Point restant à régler auquel l'iFRAP attache une grande importance et sur lequel le sénateur Marini a porté une attention toute particulière : celui de la « fongibilité entre les dépenses budgétaires et les dépenses fiscales » ce qui supposerait l'existence d'une norme de dépense commune. Comme il le reconnaît lui-même « On est encore éloigné de la norme globale souhaitée idéalement par votre rapporteur général, dès lors que pour lui un euro de dépense fiscale équivaut à un euro de dépense budgétaire. »

Cet engagement fort nécessitera donc au préalable l'évaluation totale des niches, pour permettre de fusionner les deux normes de dépenses. Afin de stabiliser la progression des dépenses publiques, il a été actuellement imposé un objectif de maîtrise à zéro en volume de chacune des deux enveloppes. Il faudra ensuite basculer vers un objectif de zéro en volume pour l'ensemble.
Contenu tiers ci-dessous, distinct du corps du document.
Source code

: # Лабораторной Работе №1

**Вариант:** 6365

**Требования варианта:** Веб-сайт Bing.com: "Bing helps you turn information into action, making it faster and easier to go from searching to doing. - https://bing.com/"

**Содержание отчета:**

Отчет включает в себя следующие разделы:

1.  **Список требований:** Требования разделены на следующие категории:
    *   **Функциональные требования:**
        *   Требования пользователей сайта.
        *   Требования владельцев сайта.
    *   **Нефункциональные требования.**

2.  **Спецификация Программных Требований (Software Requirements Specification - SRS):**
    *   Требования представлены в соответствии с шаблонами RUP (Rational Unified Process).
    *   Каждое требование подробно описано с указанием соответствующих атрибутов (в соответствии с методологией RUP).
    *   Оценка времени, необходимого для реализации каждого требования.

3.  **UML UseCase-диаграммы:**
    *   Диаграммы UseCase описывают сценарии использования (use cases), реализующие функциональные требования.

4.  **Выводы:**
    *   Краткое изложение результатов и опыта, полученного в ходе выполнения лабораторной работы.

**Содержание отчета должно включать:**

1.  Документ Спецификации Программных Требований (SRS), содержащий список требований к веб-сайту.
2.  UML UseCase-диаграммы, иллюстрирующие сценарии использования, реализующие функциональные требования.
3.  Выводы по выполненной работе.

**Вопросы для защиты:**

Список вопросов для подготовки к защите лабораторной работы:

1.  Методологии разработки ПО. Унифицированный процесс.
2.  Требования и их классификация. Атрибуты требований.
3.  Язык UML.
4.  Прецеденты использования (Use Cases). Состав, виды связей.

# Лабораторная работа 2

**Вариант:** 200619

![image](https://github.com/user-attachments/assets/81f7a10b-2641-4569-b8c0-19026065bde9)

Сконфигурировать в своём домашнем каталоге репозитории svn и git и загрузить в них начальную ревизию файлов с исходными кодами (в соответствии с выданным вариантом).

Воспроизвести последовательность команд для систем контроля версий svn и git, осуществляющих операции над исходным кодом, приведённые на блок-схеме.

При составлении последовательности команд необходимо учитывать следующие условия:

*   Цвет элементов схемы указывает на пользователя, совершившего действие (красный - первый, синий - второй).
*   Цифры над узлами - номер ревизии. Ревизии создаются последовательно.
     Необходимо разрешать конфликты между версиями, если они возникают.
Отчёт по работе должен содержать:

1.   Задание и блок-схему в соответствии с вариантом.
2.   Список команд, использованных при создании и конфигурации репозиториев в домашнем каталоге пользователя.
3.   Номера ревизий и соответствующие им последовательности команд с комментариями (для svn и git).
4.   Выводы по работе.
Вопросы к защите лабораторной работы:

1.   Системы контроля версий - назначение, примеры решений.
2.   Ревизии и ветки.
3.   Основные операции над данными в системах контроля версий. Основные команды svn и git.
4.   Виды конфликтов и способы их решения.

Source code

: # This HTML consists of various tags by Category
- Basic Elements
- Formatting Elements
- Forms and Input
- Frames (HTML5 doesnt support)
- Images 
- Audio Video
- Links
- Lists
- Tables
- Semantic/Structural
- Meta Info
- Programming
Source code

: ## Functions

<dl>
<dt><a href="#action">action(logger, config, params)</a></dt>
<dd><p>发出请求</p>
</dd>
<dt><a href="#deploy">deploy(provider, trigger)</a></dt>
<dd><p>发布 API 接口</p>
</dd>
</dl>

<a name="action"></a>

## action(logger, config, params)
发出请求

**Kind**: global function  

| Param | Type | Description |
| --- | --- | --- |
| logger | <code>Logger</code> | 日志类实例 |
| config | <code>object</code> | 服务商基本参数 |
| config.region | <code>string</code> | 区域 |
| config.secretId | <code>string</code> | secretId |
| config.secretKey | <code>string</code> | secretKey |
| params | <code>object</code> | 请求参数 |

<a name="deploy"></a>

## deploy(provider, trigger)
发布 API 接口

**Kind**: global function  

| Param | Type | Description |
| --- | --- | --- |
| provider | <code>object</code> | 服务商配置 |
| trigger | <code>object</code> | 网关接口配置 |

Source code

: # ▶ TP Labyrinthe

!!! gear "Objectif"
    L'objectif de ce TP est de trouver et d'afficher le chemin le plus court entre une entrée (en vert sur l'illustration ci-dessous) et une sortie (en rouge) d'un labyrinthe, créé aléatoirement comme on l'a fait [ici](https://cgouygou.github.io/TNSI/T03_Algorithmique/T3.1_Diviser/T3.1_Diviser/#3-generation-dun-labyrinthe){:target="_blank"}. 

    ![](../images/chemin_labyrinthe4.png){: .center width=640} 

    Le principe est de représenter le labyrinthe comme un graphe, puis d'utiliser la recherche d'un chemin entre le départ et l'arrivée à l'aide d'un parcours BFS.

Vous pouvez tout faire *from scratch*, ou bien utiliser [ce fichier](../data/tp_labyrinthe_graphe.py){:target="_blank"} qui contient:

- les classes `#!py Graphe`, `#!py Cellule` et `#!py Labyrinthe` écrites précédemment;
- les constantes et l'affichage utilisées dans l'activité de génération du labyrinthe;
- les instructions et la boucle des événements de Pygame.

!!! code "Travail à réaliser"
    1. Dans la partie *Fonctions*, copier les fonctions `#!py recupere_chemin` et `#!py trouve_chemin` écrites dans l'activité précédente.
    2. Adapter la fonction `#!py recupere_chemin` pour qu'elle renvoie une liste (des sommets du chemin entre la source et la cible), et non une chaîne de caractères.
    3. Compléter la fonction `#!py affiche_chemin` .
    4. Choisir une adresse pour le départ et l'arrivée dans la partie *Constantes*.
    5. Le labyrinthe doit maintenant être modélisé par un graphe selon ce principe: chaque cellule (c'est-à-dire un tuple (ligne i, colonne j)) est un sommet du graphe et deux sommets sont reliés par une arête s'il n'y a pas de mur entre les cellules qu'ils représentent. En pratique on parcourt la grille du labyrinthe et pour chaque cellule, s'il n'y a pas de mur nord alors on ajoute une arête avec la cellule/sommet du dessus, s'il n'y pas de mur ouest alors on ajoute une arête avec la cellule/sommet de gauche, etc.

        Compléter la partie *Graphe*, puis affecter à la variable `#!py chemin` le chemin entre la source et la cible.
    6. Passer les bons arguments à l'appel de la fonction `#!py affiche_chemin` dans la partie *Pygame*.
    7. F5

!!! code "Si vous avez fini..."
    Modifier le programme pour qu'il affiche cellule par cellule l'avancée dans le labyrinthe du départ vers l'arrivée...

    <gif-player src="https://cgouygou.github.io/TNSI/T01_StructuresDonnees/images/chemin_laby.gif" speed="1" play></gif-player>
Pour cela, il faudra alors résoudre la question préalable du taux de croissance spontanée des deux ensembles pour définir un taux synthétique global (rappelons que la croissance spontanée représente l'accroissement en volume plus que proportionnel par rapport au PIB d'un certain nombre de dépenses, par exemple la PPE, ainsi même en appliquant le principe du zéro en volume, les niches fiscales progresseront de 4% en 2009).
Une fois défini il s'agira de le compenser en utilisant précisément la fongibilité entre les deux sous-ensembles et couper dans les dépenses budgétaires et fiscales. Il sera alors possible d'arbitrer entre les niches ou les dépenses fiscales en fonction de leur plus grande efficacité en matière de politiques publiques.

Nous n'en sommes pas encore là… reste que les propositions du Sénat s'inscrivent parfaitement dans une utilisation dynamique des « niches fiscales » pour enfin parvenir à leur faire remplir leur rôle « d'arme budgétaire moderne ».